No more hunting down 2 15/16″ sockets around the house!

xcracer
xcracer
8 years ago

Anodized aluminum for tools? Why wouldn’t you use something a bit more robust?

greg
greg
8 years ago

@xcracer,
not when youre just pressing in bearings. steel for bearing removal tools, especially for stubborn loctited or corroded ones…

Ripnshread
Ripnshread
8 years ago

Don’t need a bearing press tool. Just use a vice like I9 did in the picture.

xcracer
xcracer
8 years ago

@Ripnshread – that’s an arbor press, not a vice. They’re great for bearing install & removal, but you’d never get an entire wheel into one.

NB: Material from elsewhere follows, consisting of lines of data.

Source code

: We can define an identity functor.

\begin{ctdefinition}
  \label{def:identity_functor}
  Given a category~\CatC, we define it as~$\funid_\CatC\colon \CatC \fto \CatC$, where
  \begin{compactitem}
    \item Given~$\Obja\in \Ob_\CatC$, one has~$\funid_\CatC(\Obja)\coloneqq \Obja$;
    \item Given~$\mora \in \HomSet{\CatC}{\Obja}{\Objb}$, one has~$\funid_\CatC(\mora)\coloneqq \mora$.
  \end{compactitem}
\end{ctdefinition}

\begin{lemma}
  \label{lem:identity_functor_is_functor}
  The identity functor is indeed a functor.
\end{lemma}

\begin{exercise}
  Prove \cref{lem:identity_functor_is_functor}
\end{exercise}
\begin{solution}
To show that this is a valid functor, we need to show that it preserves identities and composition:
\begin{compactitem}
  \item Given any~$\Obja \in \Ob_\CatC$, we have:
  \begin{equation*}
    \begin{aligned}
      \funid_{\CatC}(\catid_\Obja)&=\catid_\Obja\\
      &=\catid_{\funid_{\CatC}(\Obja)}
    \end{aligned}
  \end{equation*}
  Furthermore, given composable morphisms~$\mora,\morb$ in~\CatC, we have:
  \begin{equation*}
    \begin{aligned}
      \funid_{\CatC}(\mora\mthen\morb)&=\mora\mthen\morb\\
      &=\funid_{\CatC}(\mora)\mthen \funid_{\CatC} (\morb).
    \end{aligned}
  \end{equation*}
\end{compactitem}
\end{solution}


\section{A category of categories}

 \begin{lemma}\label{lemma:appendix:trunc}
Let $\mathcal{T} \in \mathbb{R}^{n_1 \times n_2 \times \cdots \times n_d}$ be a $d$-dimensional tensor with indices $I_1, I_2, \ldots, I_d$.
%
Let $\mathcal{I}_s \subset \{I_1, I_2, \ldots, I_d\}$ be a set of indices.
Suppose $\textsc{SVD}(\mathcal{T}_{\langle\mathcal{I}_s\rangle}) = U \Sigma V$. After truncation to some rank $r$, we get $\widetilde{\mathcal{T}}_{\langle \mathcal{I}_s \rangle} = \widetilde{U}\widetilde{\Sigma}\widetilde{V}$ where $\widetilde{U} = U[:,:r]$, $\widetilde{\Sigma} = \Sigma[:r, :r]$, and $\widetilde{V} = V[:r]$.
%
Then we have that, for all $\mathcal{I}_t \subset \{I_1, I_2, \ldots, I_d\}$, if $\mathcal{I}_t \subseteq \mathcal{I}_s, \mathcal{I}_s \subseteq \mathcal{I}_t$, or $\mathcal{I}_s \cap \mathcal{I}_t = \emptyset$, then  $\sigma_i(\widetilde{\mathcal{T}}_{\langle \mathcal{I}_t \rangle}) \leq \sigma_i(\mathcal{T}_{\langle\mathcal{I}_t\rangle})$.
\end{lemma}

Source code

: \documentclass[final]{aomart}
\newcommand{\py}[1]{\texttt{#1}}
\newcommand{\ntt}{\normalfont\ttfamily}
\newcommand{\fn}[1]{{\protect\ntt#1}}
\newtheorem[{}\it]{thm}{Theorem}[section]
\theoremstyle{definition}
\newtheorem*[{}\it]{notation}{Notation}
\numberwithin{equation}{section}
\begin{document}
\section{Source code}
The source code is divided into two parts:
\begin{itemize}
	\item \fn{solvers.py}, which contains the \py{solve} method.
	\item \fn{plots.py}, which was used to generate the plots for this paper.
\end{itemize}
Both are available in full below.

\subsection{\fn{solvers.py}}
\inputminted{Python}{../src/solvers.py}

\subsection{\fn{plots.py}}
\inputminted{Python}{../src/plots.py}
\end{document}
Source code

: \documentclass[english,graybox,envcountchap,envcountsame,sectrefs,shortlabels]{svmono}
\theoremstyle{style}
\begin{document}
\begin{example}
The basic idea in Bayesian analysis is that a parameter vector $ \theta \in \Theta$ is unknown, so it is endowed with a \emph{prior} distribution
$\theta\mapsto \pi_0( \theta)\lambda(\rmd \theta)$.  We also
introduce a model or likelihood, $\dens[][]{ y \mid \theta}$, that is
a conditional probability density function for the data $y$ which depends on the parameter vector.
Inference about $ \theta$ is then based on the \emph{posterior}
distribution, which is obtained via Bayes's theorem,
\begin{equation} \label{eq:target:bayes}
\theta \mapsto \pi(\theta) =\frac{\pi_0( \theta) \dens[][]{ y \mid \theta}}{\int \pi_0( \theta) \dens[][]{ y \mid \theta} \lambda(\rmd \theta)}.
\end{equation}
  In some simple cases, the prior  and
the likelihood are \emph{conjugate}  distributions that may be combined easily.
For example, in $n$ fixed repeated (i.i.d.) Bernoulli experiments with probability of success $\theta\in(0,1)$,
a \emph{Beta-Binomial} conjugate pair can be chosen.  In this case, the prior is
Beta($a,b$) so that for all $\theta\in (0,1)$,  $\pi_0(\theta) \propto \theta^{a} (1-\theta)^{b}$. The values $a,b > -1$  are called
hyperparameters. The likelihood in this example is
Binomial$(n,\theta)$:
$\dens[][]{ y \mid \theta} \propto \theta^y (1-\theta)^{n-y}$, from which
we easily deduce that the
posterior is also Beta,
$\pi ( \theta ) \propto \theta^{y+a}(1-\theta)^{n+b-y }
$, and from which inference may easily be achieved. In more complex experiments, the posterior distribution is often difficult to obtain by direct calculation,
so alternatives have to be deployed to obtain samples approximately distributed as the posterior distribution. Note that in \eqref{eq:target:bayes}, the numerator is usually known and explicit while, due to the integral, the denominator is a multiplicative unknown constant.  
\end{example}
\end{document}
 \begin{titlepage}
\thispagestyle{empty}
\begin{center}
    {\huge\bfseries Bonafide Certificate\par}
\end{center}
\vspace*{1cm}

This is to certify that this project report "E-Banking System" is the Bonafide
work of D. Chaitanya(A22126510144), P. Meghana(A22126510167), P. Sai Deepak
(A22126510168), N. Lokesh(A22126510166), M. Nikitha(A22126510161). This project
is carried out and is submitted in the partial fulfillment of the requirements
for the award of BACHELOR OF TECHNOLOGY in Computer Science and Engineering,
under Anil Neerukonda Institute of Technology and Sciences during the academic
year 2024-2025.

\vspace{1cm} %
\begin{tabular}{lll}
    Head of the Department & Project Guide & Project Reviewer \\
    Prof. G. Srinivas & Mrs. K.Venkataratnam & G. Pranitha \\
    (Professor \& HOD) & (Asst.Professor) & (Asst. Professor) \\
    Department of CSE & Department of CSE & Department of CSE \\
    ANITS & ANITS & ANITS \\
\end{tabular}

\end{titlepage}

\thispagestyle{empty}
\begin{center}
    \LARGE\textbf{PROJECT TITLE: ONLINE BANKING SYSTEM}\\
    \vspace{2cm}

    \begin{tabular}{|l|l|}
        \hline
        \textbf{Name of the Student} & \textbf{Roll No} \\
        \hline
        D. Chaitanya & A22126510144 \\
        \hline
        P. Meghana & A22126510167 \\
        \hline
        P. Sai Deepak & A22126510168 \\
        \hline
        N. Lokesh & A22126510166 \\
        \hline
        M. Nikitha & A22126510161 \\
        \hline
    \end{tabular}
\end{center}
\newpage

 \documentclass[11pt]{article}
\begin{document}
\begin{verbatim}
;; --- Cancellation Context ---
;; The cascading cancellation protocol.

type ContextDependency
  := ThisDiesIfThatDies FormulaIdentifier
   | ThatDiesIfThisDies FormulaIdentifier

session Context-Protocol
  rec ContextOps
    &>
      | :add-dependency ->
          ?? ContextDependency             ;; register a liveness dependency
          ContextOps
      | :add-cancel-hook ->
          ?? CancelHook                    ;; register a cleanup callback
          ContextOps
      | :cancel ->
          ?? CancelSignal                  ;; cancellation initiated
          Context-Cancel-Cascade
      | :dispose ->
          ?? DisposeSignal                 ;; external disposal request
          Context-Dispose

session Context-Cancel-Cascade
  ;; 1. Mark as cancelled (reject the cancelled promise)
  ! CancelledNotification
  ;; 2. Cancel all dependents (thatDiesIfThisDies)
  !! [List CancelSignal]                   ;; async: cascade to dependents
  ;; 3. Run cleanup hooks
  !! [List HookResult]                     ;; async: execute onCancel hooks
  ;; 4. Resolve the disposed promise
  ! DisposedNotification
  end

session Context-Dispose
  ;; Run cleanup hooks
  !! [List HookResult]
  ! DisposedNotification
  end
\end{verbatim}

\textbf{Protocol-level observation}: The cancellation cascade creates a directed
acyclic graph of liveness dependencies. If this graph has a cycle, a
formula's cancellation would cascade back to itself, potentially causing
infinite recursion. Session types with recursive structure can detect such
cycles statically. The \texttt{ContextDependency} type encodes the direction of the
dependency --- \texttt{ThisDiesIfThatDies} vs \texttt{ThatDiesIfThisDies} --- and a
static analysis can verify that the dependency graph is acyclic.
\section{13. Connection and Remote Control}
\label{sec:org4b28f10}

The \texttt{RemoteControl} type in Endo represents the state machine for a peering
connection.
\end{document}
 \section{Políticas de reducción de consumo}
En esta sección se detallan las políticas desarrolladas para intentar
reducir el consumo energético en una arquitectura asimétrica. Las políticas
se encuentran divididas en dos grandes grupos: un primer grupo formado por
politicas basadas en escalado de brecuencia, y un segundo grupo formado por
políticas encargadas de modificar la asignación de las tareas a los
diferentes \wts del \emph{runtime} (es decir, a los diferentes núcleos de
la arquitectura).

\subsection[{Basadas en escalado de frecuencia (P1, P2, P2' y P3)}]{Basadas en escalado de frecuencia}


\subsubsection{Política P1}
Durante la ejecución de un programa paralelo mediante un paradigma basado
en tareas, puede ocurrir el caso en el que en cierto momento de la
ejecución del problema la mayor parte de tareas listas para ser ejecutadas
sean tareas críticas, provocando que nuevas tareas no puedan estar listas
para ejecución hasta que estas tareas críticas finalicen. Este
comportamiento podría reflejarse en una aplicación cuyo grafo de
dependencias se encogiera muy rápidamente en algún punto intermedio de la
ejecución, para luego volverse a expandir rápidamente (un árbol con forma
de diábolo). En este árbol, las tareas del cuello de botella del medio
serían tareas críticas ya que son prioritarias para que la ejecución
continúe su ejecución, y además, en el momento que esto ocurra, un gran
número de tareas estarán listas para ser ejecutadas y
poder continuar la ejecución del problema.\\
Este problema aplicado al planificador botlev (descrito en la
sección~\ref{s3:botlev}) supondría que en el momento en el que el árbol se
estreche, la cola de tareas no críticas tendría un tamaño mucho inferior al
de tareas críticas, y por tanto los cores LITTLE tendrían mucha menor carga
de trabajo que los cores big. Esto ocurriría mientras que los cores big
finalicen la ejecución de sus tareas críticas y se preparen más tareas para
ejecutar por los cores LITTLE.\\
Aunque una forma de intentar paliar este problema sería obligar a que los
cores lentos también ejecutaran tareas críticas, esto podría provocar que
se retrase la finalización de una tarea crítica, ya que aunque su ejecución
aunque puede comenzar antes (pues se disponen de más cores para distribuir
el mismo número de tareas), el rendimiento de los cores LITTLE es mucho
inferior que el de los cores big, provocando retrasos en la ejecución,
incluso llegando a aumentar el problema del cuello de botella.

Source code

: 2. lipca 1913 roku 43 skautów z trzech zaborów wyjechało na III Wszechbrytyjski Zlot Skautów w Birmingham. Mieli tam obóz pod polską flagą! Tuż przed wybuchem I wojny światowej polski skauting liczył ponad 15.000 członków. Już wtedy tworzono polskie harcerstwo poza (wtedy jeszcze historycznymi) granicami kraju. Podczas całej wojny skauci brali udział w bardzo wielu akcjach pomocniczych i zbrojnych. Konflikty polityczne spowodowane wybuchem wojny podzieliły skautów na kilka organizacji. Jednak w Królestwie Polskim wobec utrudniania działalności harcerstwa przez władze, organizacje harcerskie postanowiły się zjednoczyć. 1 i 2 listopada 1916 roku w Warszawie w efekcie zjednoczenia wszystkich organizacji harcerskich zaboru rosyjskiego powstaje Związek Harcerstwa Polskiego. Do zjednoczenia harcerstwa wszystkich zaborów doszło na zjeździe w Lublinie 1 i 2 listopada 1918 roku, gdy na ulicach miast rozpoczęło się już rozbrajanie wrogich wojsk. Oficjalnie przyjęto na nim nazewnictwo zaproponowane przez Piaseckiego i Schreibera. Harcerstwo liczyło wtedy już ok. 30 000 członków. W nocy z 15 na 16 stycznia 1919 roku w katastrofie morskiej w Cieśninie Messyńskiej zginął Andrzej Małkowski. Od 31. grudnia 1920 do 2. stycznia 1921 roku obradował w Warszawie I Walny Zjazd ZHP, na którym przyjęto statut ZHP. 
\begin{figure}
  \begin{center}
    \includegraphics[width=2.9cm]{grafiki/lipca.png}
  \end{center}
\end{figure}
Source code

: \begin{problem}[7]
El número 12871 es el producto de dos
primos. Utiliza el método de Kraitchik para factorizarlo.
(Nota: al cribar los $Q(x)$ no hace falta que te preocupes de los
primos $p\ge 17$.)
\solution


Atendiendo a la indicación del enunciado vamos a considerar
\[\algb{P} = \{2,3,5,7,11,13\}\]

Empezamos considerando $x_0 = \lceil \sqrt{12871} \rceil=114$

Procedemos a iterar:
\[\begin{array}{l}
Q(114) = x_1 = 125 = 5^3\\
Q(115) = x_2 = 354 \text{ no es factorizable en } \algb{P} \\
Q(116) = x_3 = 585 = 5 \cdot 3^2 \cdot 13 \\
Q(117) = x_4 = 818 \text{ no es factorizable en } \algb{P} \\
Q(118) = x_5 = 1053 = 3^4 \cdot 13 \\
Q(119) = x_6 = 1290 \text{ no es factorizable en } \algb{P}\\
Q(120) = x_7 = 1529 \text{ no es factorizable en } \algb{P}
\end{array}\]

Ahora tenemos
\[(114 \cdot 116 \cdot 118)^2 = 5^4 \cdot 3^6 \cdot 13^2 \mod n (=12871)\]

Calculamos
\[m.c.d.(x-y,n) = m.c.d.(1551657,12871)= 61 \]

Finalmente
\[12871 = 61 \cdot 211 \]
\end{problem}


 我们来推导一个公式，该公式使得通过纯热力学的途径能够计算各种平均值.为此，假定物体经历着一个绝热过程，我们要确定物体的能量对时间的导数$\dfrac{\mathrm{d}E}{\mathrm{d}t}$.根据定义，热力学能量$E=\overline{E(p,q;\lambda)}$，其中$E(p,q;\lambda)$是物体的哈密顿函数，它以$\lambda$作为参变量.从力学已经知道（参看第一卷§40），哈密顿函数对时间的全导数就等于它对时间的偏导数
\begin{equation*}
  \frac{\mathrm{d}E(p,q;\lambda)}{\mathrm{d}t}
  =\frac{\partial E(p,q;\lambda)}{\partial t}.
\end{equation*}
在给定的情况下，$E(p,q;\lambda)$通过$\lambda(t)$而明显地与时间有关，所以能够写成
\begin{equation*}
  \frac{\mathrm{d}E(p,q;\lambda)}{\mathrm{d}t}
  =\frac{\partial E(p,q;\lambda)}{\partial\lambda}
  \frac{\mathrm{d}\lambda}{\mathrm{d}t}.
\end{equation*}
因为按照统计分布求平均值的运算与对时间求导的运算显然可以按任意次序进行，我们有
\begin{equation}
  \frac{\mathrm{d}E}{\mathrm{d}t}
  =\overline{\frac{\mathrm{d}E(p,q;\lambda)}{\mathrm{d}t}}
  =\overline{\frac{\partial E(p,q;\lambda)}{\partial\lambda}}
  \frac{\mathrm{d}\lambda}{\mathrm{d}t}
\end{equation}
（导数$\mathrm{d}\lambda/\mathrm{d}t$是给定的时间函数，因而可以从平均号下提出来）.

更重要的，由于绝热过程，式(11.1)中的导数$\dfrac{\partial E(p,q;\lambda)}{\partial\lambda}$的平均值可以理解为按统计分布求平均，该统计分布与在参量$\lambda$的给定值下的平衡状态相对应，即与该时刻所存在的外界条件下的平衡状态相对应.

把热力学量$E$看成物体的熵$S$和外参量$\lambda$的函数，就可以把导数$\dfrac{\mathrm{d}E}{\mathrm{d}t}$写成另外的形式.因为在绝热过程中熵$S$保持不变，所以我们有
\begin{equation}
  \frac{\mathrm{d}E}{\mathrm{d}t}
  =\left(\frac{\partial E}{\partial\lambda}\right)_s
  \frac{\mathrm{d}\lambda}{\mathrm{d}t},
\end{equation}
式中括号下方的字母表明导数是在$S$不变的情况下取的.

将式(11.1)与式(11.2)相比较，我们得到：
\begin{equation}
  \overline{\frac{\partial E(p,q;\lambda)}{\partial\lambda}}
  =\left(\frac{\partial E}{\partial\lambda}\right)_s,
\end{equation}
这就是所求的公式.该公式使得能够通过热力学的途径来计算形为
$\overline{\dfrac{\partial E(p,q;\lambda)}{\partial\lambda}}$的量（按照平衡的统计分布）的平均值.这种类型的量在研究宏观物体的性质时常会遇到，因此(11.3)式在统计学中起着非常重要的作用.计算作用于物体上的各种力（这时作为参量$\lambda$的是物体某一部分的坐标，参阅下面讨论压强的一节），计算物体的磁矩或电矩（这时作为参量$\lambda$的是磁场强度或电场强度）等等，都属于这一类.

– I guess so. I’d just imagine the anodizing cracking & flaking after a few uses and the tool looking mangled pretty quickly. I’ve always used steel sockets for pressing in bearings, and haven’t once had an issue because my the socket was too hard.

greg
greg
8 years ago

@xcracer,
i doubt steel being “too hard” would be an issue, but the cost of materials and cost of machining tool steel might be. i dont see the ano cracking and flaking being an issue. Enduro and WheelsMfg bearing presses use anodized aluminum adapters, i’ve used both extensively (i prefer the WheelsMfg), no chips or flakes, even on a part that was abused.
also im sure it was convenient for I9 as well, having CNC machines and lots of aluminum around. the only steel that comes to mind is the ratchet and pawls, and i believe those are cut with wire EDM.